Genomic Manipulations

Deletion of chromosomal genes (wcaJ, nudD, and nudK) from E. coli C41 (DE3)ΔZ were carried out using the CRISPR-Cas9 technology as reported previously (Jiang et al., 2015). Specifically, a single colony of E. coli harboring pCas plasmid was inoculated into LB containing 50 ug/ml kanamycin and induced with 20 mM arabinose for expression of λ-red recombinase prior to preparing electro-competent cells. Approximately 500 bp homologous arms were separately amplified from the upstream and downstream of the target gene loci, and then fused together by overlap PCR to prepare donor dsDNA fragments for the genome editing templates. The sequences of donor dsDNA fragments are provided in Supplementary Table 1. For each electrotransformation, 100 ng of specific pTargetF and 400 ng of dsDNA fragment were well-mixed with 50 μl aliquots of competent cells containing Cas9 protein and λ-red recombinase, and then electroporated in a 1-mm cuvette (Bio-Rad) at 1.80 kV using Bio-Rad MicroPulser (Shanghai, China). Instantly, the shocked cells were suspended in 1 ml of ice-cold fresh medium and recovered for 2 h at 30°C. As a result, the mutants were identified from an agar plate by colony PCR and DNA sequencing. Eventually, plasmids pTargetF and pCas were removed as described by Jiang et al. (2015).

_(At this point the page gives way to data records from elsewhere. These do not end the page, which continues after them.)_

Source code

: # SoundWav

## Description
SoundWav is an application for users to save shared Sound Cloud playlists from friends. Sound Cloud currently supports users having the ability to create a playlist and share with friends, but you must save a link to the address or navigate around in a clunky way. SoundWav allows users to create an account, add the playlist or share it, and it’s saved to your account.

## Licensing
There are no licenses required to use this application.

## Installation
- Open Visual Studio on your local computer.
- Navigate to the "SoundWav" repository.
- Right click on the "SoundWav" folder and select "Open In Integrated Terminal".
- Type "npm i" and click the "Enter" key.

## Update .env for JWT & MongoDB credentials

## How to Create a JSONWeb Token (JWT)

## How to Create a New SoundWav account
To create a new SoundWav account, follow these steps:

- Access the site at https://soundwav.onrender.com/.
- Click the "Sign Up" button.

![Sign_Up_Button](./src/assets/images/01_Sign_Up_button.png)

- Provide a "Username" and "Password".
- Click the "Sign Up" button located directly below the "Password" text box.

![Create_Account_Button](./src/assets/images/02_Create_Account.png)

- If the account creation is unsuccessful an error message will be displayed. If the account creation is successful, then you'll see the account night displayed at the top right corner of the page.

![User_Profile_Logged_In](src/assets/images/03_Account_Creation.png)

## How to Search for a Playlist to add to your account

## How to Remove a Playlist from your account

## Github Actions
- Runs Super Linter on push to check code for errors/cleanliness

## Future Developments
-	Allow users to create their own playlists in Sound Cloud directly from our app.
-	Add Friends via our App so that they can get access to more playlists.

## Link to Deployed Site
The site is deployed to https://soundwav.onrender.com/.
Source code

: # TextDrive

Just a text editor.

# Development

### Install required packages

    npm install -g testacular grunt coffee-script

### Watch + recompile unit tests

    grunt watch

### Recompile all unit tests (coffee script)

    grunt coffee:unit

For the chromosomal integration of α-1,2-FT gene (futC), an individual expression cassette of futC containing the kanamycin-resistance gene flanked by FRT sites was amplified by PCR from the pre-constructed plasmid pKD-FT-FKF (Supplementary Figure 1G). And the purified PCR product was intergrated into the fucIK gene locus of E. coli strain harboring pKD46 using the λ-Red recombinase method as described previously (Datsenko and Wanner, 2000; Baumgärtner et al., 2013). The insertion of foreign DNA sequence was confirmed by the colony PCR and DNA sequencing. For the correct mutant, the antibiotic resistance cassette was eliminated by pCP20 expressing FLP recombinase.

Culture Conditions and Bacterial Fermentation

In all cases unless otherwise noted, E. coli strains were cultured in liquid LB medium (containing 10 g/L tryptone, 5 g/L yeast extract and 10 g/L NaCl) at 37°C with shaking at 220 rpm for cell growth. Moreover, as required, appropriate antibiotics (34 μg/mL chloramphenicol, 50 μg/mL kanamycin, 100 μg/mL ampicillin, and 50 μg/mL spectinomycin) were added into the medium at 30°C or 37°C for single-clone selection, plasmid preparation, and maintenance.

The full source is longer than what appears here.